What the task asks: Please copy out each line of the listing that contains the word "width".

_ _ _ _

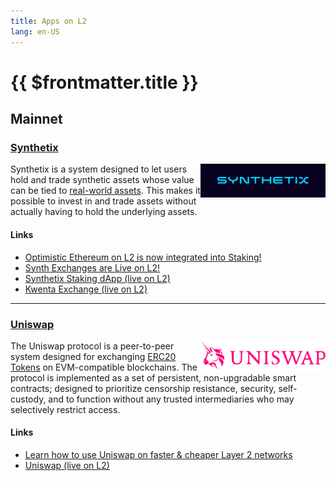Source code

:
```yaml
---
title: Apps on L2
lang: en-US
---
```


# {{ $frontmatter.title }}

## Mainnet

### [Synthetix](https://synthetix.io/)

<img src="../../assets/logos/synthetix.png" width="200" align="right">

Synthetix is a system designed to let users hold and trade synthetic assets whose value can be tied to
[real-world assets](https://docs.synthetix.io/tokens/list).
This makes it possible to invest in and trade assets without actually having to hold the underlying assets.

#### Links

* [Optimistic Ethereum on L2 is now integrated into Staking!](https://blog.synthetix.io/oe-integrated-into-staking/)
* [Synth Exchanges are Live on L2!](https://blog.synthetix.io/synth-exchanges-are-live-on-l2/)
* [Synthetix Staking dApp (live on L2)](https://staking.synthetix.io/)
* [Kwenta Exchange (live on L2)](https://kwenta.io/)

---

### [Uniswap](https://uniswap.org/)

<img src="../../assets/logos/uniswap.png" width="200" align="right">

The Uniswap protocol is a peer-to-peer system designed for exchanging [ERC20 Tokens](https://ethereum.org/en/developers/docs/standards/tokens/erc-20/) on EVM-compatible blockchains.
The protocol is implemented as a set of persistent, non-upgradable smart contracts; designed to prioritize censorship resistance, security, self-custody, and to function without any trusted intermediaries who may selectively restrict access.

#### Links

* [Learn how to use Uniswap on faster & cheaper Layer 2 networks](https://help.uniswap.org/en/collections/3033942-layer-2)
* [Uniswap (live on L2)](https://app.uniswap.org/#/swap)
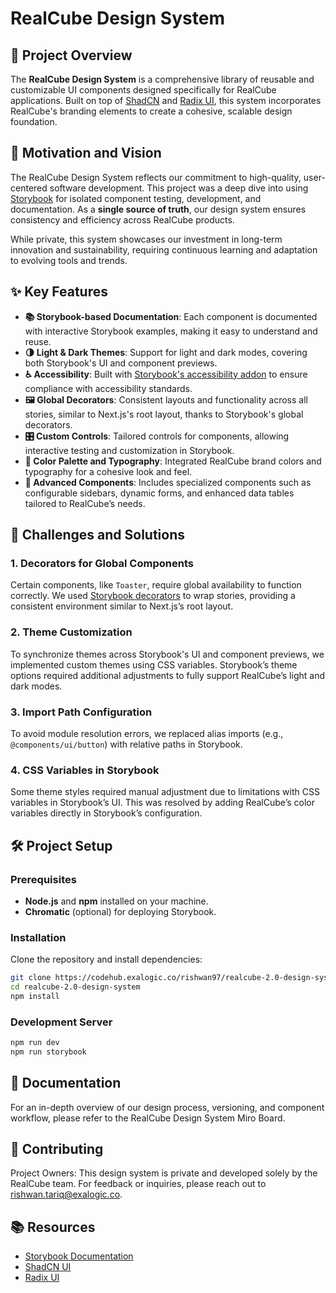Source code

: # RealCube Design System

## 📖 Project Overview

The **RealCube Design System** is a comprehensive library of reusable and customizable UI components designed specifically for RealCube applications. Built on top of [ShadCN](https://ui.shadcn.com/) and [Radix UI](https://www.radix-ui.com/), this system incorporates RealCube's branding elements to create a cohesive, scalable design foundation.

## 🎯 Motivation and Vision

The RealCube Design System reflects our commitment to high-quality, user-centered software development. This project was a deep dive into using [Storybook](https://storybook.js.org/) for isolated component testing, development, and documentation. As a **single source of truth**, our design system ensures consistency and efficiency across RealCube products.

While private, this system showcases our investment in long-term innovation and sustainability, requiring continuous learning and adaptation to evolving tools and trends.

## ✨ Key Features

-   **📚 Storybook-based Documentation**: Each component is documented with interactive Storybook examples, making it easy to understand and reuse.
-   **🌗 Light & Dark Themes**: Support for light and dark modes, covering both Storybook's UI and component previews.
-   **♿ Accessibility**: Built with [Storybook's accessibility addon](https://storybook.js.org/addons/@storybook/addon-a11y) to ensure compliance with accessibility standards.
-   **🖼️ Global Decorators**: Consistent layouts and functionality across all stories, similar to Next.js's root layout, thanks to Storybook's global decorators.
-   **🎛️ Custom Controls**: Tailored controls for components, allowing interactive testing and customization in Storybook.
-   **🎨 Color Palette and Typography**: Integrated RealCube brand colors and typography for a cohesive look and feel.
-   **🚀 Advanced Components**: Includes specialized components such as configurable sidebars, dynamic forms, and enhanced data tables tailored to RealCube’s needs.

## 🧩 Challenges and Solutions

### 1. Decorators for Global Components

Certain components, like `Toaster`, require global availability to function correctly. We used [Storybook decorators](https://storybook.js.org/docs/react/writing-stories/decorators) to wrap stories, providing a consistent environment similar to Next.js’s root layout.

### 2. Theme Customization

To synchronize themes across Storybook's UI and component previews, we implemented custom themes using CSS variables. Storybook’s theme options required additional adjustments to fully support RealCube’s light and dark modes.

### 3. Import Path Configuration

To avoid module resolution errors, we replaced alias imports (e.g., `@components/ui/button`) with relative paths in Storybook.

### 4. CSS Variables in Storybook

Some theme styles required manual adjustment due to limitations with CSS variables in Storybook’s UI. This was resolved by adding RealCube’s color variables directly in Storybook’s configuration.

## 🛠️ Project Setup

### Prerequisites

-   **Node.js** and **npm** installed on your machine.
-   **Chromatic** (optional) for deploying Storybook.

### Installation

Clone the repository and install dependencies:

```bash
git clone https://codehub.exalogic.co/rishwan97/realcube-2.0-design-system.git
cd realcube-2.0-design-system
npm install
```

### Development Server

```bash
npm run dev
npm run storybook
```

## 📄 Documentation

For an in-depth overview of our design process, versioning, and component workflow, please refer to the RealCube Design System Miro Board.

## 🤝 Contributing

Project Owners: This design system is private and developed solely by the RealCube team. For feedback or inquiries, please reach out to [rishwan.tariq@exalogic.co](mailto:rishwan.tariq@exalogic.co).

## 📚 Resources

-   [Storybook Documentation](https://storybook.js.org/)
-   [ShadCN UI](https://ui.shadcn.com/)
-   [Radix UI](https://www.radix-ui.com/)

_ _ _ _

Answer space:
<img src="../../assets/logos/synthetix.png" width="200" align="right">
<img src="../../assets/logos/uniswap.png" width="200" align="right">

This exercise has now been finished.